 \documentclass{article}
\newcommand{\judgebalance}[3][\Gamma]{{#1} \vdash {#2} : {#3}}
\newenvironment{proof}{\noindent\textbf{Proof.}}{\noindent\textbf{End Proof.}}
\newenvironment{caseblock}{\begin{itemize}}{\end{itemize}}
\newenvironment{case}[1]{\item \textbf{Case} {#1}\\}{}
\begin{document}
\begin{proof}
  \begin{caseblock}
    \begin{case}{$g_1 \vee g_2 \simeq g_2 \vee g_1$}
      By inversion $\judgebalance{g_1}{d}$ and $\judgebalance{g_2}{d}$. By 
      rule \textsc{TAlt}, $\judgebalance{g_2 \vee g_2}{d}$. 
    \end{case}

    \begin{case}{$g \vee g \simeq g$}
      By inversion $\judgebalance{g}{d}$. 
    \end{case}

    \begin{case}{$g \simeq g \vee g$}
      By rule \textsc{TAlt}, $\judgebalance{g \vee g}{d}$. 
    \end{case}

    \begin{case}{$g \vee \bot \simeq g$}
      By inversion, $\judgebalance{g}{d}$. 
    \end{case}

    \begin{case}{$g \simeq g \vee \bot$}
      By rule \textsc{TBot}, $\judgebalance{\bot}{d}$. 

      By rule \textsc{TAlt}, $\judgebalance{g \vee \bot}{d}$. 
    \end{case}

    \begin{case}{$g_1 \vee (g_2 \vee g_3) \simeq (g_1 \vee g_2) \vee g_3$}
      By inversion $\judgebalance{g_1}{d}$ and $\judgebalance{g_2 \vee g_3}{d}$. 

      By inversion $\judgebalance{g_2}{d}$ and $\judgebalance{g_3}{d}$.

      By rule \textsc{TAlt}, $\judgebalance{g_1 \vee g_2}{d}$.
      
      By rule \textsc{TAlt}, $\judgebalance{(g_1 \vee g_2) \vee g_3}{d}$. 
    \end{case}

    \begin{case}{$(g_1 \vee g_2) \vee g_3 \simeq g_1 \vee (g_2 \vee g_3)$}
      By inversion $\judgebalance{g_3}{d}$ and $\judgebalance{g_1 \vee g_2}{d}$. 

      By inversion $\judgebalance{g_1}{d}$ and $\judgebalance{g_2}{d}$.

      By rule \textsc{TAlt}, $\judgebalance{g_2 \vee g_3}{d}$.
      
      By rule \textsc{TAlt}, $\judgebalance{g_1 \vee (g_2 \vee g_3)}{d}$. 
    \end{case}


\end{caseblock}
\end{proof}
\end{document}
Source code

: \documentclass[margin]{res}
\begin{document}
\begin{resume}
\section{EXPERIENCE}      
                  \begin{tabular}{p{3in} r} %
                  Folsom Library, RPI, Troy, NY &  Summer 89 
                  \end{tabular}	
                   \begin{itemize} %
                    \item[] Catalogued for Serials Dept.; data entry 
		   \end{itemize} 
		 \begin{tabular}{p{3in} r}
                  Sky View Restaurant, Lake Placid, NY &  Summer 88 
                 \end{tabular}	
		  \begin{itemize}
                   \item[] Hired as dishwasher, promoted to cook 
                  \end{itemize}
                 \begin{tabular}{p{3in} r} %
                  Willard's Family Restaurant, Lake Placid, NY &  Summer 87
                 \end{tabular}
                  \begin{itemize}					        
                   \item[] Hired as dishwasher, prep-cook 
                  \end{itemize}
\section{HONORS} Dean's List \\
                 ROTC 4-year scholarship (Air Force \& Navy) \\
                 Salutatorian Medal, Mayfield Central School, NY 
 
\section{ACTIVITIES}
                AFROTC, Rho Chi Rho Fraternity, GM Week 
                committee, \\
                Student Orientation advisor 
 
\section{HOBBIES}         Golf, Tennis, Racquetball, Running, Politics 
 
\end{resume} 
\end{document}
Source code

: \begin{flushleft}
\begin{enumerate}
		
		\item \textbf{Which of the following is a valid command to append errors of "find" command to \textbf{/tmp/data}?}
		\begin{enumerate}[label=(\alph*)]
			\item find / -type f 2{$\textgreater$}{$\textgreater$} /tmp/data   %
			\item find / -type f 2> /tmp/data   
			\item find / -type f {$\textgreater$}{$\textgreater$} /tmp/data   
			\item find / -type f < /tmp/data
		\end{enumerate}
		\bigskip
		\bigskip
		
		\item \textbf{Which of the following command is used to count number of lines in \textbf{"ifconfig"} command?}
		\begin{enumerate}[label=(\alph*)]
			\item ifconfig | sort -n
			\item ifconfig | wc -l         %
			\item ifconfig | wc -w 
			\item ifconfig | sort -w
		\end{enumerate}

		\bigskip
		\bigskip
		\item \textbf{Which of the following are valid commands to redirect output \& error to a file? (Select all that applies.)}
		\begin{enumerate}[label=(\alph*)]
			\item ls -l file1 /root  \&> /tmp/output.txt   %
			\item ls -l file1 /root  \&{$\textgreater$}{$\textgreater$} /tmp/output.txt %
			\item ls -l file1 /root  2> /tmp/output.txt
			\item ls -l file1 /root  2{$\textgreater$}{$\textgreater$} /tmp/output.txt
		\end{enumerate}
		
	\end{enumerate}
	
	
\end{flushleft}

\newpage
* * *
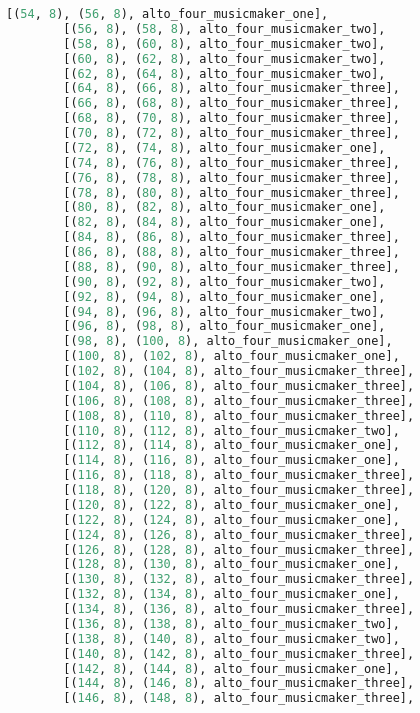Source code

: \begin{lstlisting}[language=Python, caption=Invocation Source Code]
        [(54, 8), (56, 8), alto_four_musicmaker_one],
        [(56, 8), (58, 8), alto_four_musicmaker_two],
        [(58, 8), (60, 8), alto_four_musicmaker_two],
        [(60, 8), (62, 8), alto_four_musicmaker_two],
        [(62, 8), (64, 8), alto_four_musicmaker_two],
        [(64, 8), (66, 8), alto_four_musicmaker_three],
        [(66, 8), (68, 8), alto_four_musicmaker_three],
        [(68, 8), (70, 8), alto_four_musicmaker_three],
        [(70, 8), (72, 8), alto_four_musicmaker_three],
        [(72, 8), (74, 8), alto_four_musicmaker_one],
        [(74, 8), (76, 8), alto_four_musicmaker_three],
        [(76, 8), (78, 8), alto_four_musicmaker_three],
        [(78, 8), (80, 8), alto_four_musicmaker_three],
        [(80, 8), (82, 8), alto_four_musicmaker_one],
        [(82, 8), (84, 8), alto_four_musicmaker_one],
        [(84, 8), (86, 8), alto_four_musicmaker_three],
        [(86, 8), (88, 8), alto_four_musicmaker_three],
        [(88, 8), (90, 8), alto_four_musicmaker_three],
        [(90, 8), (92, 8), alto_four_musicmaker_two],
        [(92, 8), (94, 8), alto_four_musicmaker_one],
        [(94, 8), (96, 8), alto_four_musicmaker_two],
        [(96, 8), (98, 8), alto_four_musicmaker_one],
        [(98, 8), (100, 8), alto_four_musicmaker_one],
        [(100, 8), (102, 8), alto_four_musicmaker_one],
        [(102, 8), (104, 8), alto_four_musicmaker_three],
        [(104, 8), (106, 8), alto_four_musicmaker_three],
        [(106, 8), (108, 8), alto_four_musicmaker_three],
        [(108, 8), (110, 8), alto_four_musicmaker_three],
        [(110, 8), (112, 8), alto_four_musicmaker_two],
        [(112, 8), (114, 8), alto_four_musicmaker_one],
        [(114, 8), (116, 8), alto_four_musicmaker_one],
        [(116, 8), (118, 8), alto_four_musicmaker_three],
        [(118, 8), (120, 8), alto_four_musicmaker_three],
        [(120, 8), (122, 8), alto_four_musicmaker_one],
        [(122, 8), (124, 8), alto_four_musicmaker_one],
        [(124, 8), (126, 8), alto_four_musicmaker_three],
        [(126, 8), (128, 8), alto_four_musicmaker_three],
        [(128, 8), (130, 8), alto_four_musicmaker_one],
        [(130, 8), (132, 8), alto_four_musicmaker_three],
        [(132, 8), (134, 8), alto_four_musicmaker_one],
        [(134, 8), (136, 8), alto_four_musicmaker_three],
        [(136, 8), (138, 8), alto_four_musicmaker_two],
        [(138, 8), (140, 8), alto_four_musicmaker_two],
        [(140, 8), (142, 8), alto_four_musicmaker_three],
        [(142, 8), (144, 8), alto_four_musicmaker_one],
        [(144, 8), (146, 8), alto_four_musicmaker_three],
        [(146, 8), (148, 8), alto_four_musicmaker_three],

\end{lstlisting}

### Exercise requirements
Please give the number of lines above that contain the string "dishwasher", and nothing more.

### Response area
2